▸ AIM OF THE TASK
In the listing below, locate the line containing "f. [服务环境参数设置](#第六步服务环境参数设置)" and the line containing "block; background-color: #D8ECDE;". Output both of them and every line between, exactly as written, and nothing more.

▸ EXTRACTED ENTRIES
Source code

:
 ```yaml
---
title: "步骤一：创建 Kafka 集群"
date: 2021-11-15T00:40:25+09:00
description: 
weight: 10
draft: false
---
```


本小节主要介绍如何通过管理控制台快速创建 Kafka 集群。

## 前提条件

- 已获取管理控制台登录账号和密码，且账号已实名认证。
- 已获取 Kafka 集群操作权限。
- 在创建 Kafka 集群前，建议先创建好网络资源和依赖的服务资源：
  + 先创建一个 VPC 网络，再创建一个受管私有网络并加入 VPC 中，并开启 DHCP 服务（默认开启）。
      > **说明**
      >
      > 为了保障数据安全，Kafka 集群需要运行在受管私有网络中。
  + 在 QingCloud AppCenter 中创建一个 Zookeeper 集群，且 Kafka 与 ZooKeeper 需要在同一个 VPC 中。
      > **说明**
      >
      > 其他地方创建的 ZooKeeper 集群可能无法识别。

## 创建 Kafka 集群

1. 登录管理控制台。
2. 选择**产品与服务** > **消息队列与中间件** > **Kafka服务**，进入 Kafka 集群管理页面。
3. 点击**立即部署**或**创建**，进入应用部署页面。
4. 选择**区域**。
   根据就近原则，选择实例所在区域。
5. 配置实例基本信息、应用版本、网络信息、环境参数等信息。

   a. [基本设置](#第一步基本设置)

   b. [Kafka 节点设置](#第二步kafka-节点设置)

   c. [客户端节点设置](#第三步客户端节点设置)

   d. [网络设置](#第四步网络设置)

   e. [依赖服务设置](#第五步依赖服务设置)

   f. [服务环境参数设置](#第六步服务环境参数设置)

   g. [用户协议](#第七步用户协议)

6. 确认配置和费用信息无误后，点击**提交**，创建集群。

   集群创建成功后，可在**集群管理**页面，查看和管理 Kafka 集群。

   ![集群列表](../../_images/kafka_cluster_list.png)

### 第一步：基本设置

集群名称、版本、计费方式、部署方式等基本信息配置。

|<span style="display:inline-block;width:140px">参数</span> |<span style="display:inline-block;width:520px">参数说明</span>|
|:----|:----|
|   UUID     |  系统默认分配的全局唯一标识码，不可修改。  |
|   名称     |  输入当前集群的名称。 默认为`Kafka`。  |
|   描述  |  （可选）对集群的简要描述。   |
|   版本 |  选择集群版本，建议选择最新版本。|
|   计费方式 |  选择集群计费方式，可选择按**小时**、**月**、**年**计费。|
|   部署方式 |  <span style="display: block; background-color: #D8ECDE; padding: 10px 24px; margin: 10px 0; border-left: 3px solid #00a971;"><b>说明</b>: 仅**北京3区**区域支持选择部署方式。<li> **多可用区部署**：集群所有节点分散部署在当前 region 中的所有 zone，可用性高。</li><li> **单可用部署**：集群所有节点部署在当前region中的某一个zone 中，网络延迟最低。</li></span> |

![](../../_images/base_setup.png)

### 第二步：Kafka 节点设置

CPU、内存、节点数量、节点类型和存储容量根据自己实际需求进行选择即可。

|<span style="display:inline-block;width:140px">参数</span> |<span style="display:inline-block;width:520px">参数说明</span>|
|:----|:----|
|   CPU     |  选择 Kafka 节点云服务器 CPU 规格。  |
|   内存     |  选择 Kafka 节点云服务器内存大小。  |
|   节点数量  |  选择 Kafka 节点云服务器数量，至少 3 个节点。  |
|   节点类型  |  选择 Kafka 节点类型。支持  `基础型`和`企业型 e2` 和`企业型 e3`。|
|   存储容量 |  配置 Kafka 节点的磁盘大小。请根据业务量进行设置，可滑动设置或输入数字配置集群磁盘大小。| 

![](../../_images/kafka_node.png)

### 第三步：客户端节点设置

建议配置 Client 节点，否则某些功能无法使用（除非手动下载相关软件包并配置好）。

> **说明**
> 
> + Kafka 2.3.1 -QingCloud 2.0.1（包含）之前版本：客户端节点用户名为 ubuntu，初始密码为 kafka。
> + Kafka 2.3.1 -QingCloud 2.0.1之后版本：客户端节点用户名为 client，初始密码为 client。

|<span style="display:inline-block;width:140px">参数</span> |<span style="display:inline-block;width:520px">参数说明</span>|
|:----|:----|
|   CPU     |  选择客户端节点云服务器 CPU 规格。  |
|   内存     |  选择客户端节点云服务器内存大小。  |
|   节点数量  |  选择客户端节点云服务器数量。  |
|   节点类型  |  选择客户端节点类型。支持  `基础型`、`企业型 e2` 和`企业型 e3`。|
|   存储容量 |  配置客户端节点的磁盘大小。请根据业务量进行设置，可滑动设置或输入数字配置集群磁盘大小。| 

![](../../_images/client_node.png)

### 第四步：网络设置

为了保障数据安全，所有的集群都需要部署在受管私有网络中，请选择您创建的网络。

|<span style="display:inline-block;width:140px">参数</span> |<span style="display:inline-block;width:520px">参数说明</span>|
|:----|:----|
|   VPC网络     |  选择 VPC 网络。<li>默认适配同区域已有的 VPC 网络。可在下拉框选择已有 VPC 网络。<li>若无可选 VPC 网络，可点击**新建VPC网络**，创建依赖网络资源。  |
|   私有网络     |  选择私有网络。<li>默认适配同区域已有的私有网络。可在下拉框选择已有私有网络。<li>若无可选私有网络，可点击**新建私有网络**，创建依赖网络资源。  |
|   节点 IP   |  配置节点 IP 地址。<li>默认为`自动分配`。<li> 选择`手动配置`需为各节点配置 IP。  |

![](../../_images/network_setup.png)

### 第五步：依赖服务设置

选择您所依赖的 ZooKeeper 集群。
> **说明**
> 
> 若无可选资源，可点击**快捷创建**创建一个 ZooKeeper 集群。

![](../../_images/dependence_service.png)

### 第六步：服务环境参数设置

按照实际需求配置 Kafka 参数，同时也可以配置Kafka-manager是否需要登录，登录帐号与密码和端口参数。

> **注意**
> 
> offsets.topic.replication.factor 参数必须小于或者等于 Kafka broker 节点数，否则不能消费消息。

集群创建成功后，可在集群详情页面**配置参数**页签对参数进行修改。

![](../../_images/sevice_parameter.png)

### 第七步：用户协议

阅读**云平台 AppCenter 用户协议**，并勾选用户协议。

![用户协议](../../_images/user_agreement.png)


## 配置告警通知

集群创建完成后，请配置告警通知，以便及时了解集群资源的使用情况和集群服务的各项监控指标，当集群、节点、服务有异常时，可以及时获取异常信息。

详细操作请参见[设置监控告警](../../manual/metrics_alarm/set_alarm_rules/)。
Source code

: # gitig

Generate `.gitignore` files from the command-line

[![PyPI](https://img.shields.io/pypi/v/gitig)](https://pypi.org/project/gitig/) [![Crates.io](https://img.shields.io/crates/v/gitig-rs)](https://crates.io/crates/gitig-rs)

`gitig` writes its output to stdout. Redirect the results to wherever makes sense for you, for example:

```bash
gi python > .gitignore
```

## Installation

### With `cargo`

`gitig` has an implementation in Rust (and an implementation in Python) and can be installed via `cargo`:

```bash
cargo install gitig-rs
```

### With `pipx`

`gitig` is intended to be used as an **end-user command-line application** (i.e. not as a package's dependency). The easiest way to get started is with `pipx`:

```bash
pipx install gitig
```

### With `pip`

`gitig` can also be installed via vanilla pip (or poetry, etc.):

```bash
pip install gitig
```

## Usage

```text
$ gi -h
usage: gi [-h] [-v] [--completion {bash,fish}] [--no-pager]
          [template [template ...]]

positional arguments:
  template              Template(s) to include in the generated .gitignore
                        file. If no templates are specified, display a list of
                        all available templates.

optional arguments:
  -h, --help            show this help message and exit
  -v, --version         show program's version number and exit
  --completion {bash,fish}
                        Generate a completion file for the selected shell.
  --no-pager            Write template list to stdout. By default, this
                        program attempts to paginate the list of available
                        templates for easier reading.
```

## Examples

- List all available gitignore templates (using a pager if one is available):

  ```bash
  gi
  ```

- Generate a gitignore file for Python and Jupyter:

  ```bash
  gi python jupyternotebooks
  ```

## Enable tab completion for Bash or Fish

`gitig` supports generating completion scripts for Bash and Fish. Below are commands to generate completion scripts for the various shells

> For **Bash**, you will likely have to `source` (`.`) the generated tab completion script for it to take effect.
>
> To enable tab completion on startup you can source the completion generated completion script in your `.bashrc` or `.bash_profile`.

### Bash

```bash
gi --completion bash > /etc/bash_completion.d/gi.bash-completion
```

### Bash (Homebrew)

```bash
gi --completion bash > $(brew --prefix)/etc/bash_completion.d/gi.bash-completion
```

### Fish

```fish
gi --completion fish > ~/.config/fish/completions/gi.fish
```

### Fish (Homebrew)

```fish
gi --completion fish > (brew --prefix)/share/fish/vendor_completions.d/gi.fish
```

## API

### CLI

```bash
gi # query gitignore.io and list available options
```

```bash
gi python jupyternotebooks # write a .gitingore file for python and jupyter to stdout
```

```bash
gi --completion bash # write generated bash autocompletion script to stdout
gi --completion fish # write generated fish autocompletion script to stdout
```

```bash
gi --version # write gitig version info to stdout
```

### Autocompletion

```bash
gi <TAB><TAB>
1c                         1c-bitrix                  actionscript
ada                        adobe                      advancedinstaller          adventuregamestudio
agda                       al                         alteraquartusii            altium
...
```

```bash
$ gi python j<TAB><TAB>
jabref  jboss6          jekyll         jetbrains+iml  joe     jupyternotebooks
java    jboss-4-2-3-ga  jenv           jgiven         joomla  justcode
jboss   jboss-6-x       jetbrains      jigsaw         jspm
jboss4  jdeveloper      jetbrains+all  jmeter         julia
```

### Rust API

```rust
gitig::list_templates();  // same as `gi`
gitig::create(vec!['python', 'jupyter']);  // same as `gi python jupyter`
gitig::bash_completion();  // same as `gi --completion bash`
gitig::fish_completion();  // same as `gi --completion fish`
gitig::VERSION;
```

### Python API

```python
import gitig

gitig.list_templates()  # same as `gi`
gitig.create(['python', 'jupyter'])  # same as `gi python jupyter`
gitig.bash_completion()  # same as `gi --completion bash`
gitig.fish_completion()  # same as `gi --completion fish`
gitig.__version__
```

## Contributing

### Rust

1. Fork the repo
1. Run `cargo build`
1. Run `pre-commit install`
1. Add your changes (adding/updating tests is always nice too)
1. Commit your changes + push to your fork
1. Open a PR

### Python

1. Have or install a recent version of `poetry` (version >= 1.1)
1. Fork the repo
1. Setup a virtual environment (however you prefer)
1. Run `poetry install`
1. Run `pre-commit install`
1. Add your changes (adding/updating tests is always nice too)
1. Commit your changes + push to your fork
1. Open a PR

▸ TASK SOLUTION
   f. [服务环境参数设置](#第六步服务环境参数设置)

   g. [用户协议](#第七步用户协议)

6. 确认配置和费用信息无误后，点击**提交**，创建集群。

   集群创建成功后，可在**集群管理**页面，查看和管理 Kafka 集群。

   ![集群列表](../../_images/kafka_cluster_list.png)

### 第一步：基本设置

集群名称、版本、计费方式、部署方式等基本信息配置。

|<span style="display:inline-block;width:140px">参数</span> |<span style="display:inline-block;width:520px">参数说明</span>|
|:----|:----|
|   UUID     |  系统默认分配的全局唯一标识码，不可修改。  |
|   名称     |  输入当前集群的名称。 默认为`Kafka`。  |
|   描述  |  （可选）对集群的简要描述。   |
|   版本 |  选择集群版本，建议选择最新版本。|
|   计费方式 |  选择集群计费方式，可选择按**小时**、**月**、**年**计费。|
|   部署方式 |  <span style="display: block; background-color: #D8ECDE; padding: 10px 24px; margin: 10px 0; border-left: 3px solid #00a971;"><b>说明</b>: 仅**北京3区**区域支持选择部署方式。<li> **多可用区部署**：集群所有节点分散部署在当前 region 中的所有 zone，可用性高。</li><li> **单可用部署**：集群所有节点部署在当前region中的某一个zone 中，网络延迟最低。</li></span> |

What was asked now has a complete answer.